====== DATA UNDER STUDY
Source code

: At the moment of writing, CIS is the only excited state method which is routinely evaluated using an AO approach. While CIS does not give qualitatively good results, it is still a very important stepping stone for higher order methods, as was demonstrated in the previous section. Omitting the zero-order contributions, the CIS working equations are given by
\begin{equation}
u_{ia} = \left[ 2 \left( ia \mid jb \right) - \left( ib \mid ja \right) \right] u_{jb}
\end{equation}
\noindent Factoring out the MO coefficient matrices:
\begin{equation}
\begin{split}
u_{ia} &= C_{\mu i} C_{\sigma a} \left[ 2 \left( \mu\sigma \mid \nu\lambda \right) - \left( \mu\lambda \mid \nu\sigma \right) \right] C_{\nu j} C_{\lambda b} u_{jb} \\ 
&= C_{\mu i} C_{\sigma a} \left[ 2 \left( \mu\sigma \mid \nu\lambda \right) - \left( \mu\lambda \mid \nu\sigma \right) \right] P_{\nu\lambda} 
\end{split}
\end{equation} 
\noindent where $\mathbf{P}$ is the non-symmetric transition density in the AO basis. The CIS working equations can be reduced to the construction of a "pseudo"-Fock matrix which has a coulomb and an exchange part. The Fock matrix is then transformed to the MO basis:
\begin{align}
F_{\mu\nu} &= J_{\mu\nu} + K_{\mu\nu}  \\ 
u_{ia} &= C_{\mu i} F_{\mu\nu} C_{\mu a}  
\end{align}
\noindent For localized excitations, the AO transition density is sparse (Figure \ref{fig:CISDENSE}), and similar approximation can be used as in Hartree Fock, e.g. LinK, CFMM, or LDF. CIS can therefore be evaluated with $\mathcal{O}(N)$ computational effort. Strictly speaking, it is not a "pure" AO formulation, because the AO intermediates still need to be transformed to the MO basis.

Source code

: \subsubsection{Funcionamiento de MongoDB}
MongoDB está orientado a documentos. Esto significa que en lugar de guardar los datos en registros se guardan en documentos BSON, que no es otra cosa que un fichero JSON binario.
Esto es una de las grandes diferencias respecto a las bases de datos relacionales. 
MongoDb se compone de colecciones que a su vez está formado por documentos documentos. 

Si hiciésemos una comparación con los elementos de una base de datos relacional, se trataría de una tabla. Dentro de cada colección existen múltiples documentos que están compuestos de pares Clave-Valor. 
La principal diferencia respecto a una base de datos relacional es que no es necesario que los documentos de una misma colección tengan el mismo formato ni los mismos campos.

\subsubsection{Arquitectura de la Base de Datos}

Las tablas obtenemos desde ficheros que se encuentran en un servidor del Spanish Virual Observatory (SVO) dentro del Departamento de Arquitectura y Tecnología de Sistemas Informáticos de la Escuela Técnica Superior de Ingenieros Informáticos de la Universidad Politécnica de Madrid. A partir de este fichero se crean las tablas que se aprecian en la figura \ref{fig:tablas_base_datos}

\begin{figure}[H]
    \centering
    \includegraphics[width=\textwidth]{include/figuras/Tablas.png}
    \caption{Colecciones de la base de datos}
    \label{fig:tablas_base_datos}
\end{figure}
============
Among the entries, copy every line containing the word "Arquitectura".

EXERCISE RESULT:
\subsubsection{Arquitectura de la Base de Datos}
Las tablas obtenemos desde ficheros que se encuentran en un servidor del Spanish Virual Observatory (SVO) dentro del Departamento de Arquitectura y Tecnología de Sistemas Informáticos de la Escuela Técnica Superior de Ingenieros Informáticos de la Universidad Politécnica de Madrid. A partir de este fichero se crean las tablas que se aprecian en la figura \ref{fig:tablas_base_datos}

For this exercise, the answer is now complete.